--- EXERCISE OBJECTIVE ---
The data beneath this task is to be duplicated exactly, in its entirety.

[Stored dataset items]
*** Begin section ***

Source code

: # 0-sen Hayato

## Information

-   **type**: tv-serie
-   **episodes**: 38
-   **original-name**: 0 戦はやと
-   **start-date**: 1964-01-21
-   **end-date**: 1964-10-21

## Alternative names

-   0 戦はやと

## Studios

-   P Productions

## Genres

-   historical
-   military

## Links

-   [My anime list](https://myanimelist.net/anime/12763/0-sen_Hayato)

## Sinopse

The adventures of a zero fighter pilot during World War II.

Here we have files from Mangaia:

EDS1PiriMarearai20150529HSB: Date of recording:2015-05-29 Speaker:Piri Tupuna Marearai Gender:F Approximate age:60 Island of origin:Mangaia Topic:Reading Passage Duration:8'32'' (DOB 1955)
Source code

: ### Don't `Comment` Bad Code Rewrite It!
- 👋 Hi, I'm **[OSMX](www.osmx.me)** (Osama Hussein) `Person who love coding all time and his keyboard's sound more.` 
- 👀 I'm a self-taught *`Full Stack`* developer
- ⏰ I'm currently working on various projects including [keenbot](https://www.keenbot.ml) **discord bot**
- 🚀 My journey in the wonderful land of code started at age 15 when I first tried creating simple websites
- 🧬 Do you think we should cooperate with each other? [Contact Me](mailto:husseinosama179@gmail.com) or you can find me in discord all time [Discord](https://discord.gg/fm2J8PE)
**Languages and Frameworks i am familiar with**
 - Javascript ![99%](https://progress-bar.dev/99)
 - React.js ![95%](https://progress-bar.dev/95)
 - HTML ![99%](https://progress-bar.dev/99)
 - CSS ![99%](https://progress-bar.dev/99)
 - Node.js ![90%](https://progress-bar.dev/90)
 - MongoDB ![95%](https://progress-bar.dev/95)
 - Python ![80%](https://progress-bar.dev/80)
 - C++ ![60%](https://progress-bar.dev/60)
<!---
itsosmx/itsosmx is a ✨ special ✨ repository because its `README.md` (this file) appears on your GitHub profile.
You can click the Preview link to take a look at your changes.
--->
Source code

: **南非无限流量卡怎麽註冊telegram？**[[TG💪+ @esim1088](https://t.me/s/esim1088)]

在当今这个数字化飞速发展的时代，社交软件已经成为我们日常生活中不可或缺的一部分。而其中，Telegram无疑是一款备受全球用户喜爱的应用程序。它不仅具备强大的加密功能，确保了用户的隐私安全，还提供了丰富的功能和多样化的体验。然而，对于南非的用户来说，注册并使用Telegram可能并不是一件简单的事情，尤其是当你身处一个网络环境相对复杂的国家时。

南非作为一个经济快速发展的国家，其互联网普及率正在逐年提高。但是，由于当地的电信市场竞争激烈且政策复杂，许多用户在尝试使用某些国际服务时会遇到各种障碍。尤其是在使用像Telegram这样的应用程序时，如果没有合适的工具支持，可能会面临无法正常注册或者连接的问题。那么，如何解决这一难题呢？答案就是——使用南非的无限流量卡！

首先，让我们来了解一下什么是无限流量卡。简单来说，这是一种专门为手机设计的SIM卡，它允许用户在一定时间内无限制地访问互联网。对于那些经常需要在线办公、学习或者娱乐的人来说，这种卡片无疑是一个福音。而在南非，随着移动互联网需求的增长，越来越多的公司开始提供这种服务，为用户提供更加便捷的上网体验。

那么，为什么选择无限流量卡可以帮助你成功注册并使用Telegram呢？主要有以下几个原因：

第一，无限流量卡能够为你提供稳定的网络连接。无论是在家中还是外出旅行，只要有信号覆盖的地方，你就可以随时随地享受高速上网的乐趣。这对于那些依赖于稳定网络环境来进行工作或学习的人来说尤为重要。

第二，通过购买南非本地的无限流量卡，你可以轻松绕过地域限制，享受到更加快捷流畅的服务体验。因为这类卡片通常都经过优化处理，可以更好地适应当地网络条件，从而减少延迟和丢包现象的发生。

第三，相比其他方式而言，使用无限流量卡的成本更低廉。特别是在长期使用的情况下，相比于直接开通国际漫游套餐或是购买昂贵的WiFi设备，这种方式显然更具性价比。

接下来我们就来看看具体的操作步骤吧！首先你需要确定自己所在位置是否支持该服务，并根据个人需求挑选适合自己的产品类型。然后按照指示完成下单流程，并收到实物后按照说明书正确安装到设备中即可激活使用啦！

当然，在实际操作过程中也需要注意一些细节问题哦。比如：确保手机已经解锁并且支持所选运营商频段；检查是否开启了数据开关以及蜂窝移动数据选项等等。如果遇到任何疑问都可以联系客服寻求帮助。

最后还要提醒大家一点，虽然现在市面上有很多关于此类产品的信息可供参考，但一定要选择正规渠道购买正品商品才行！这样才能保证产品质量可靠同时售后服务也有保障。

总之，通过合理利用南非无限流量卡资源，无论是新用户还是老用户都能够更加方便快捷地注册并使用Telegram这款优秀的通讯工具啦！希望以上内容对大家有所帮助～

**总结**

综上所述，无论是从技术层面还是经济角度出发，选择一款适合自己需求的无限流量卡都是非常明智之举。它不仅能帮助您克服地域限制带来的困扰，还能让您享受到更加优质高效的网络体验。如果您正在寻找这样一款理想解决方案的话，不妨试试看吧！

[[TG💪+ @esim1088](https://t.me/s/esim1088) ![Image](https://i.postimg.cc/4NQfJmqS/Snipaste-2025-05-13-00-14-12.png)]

*** End section ***

--- OUTPUT FOR THIS TASK ---
Source code

: # 0-sen Hayato

## Information

-   **type**: tv-serie
-   **episodes**: 38
-   **original-name**: 0 戦はやと
-   **start-date**: 1964-01-21
-   **end-date**: 1964-10-21

## Alternative names

-   0 戦はやと

## Studios

-   P Productions

## Genres

-   historical
-   military

## Links

-   [My anime list](https://myanimelist.net/anime/12763/0-sen_Hayato)

## Sinopse

The adventures of a zero fighter pilot during World War II.

Here we have files from Mangaia:

EDS1PiriMarearai20150529HSB: Date of recording:2015-05-29 Speaker:Piri Tupuna Marearai Gender:F Approximate age:60 Island of origin:Mangaia Topic:Reading Passage Duration:8'32'' (DOB 1955)
Source code

: ### Don't `Comment` Bad Code Rewrite It!
- 👋 Hi, I'm **[OSMX](www.osmx.me)** (Osama Hussein) `Person who love coding all time and his keyboard's sound more.` 
- 👀 I'm a self-taught *`Full Stack`* developer
- ⏰ I'm currently working on various projects including [keenbot](https://www.keenbot.ml) **discord bot**
- 🚀 My journey in the wonderful land of code started at age 15 when I first tried creating simple websites
- 🧬 Do you think we should cooperate with each other? [Contact Me](mailto:husseinosama179@gmail.com) or you can find me in discord all time [Discord](https://discord.gg/fm2J8PE)
**Languages and Frameworks i am familiar with**
 - Javascript ![99%](https://progress-bar.dev/99)
 - React.js ![95%](https://progress-bar.dev/95)
 - HTML ![99%](https://progress-bar.dev/99)
 - CSS ![99%](https://progress-bar.dev/99)
 - Node.js ![90%](https://progress-bar.dev/90)
 - MongoDB ![95%](https://progress-bar.dev/95)
 - Python ![80%](https://progress-bar.dev/80)
 - C++ ![60%](https://progress-bar.dev/60)
<!---
itsosmx/itsosmx is a ✨ special ✨ repository because its `README.md` (this file) appears on your GitHub profile.
You can click the Preview link to take a look at your changes.
--->
Source code

: **南非无限流量卡怎麽註冊telegram？**[[TG💪+ @esim1088](https://t.me/s/esim1088)]

在当今这个数字化飞速发展的时代，社交软件已经成为我们日常生活中不可或缺的一部分。而其中，Telegram无疑是一款备受全球用户喜爱的应用程序。它不仅具备强大的加密功能，确保了用户的隐私安全，还提供了丰富的功能和多样化的体验。然而，对于南非的用户来说，注册并使用Telegram可能并不是一件简单的事情，尤其是当你身处一个网络环境相对复杂的国家时。

南非作为一个经济快速发展的国家，其互联网普及率正在逐年提高。但是，由于当地的电信市场竞争激烈且政策复杂，许多用户在尝试使用某些国际服务时会遇到各种障碍。尤其是在使用像Telegram这样的应用程序时，如果没有合适的工具支持，可能会面临无法正常注册或者连接的问题。那么，如何解决这一难题呢？答案就是——使用南非的无限流量卡！

首先，让我们来了解一下什么是无限流量卡。简单来说，这是一种专门为手机设计的SIM卡，它允许用户在一定时间内无限制地访问互联网。对于那些经常需要在线办公、学习或者娱乐的人来说，这种卡片无疑是一个福音。而在南非，随着移动互联网需求的增长，越来越多的公司开始提供这种服务，为用户提供更加便捷的上网体验。

那么，为什么选择无限流量卡可以帮助你成功注册并使用Telegram呢？主要有以下几个原因：

第一，无限流量卡能够为你提供稳定的网络连接。无论是在家中还是外出旅行，只要有信号覆盖的地方，你就可以随时随地享受高速上网的乐趣。这对于那些依赖于稳定网络环境来进行工作或学习的人来说尤为重要。

第二，通过购买南非本地的无限流量卡，你可以轻松绕过地域限制，享受到更加快捷流畅的服务体验。因为这类卡片通常都经过优化处理，可以更好地适应当地网络条件，从而减少延迟和丢包现象的发生。

第三，相比其他方式而言，使用无限流量卡的成本更低廉。特别是在长期使用的情况下，相比于直接开通国际漫游套餐或是购买昂贵的WiFi设备，这种方式显然更具性价比。

接下来我们就来看看具体的操作步骤吧！首先你需要确定自己所在位置是否支持该服务，并根据个人需求挑选适合自己的产品类型。然后按照指示完成下单流程，并收到实物后按照说明书正确安装到设备中即可激活使用啦！

当然，在实际操作过程中也需要注意一些细节问题哦。比如：确保手机已经解锁并且支持所选运营商频段；检查是否开启了数据开关以及蜂窝移动数据选项等等。如果遇到任何疑问都可以联系客服寻求帮助。

最后还要提醒大家一点，虽然现在市面上有很多关于此类产品的信息可供参考，但一定要选择正规渠道购买正品商品才行！这样才能保证产品质量可靠同时售后服务也有保障。

总之，通过合理利用南非无限流量卡资源，无论是新用户还是老用户都能够更加方便快捷地注册并使用Telegram这款优秀的通讯工具啦！希望以上内容对大家有所帮助～

**总结**

综上所述，无论是从技术层面还是经济角度出发，选择一款适合自己需求的无限流量卡都是非常明智之举。它不仅能帮助您克服地域限制带来的困扰，还能让您享受到更加优质高效的网络体验。如果您正在寻找这样一款理想解决方案的话，不妨试试看吧！

[[TG💪+ @esim1088](https://t.me/s/esim1088) ![Image](https://i.postimg.cc/4NQfJmqS/Snipaste-2025-05-13-00-14-12.png)]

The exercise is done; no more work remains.